KATHMANDU: A senior US official has hoped that Nepal will not take ‘dictation from China’ on the Millennium Challenge Corporation (MCC) grant that the Nepal government has agreed earlier to utilize for developing power transmission lines and road projects.
Expressing displeasure over some ‘unnecessary’ controversies about the grant in Nepal, Principal Deputy Assistant Secretary of Bureau of South and Central Asian Affairs of Department of State Alice G Wells said the government of Nepal is sovereign, that it does not take dictation from China.
Speaking to journalists from Central and South Asia at a virtual press briefing, she hoped that Nepal will do what is in its best interests to advance the economic welfare of its people.
The statement comes at a time when leaders of the ruling Nepal Communist Party (NCP) are divided over the $500 MCC grant agreement—whether or not it should be endorsed from the parliament.

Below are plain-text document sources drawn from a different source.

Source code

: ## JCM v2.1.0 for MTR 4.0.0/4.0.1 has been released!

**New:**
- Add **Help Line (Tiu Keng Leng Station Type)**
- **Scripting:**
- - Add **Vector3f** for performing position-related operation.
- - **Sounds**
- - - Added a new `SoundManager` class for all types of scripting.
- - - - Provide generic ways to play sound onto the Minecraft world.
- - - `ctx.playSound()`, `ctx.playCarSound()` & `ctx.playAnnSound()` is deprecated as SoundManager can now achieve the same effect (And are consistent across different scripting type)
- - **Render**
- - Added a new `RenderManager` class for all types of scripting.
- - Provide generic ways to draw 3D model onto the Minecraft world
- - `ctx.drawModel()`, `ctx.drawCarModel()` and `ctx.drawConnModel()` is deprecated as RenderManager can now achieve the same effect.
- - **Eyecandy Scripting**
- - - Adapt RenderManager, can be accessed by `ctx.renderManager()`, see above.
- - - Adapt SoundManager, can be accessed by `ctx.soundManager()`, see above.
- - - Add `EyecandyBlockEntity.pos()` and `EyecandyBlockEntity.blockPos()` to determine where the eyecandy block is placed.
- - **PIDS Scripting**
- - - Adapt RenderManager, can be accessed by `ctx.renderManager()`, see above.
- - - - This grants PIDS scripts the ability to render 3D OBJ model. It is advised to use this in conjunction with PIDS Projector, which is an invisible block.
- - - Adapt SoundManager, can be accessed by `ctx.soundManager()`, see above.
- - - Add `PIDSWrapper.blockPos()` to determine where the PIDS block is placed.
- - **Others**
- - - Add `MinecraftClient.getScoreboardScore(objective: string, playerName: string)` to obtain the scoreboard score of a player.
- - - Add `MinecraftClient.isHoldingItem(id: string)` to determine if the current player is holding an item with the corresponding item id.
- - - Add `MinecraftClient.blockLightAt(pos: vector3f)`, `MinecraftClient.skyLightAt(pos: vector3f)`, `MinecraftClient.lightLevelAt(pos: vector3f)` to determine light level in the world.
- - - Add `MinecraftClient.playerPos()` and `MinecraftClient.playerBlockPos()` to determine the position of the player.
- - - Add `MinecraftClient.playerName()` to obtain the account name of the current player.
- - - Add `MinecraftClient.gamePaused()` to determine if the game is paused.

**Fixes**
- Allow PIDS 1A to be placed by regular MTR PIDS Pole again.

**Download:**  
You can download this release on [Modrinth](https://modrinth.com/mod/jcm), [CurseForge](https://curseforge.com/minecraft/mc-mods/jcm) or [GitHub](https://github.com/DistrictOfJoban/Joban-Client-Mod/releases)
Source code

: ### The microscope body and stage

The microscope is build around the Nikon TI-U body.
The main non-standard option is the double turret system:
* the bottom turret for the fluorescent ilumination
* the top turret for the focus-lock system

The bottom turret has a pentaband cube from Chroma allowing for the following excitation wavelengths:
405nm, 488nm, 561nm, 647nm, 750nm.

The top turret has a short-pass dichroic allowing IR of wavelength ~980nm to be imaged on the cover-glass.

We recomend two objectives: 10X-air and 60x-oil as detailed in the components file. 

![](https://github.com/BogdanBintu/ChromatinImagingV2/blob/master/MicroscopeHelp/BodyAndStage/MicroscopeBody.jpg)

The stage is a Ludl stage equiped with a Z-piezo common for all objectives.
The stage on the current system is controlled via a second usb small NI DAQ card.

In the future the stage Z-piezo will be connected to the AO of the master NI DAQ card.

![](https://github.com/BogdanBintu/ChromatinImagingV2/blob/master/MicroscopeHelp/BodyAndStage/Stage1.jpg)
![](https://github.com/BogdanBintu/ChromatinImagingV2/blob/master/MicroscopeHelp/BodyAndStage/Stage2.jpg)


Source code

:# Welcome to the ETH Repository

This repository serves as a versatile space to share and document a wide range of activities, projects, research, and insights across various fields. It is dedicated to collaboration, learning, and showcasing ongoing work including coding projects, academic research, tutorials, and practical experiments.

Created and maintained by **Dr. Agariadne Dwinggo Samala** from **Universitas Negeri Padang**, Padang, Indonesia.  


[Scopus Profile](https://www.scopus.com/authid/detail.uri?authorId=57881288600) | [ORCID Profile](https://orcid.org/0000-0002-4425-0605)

She was responding to wide speculations whether China was trying to hinder the passage of the MCC deal from Nepal’s Parliament.
Principal Deputy Assistant Secretary Wells also said that “there’s been a great deal of misinformation and disinformation about America’s assistance to Nepal.”
The MCC, she added, is entirely “unrelated to President Trump’s vision of an Indo-Pacific that’s free and open.”
She also expressed her displeasure that the MCC has “become a political football” in Nepal while clarifying that this is one of several programs that the US has utilized to help grow relations with Nepal and to help Nepal develop.
Wells said that the debates emerged in Nepal about MCC is nothing but as ‘offshoot’ of internal politics, and also hoped that that Nepali leaders will stand up for the people and move forward with the MCC.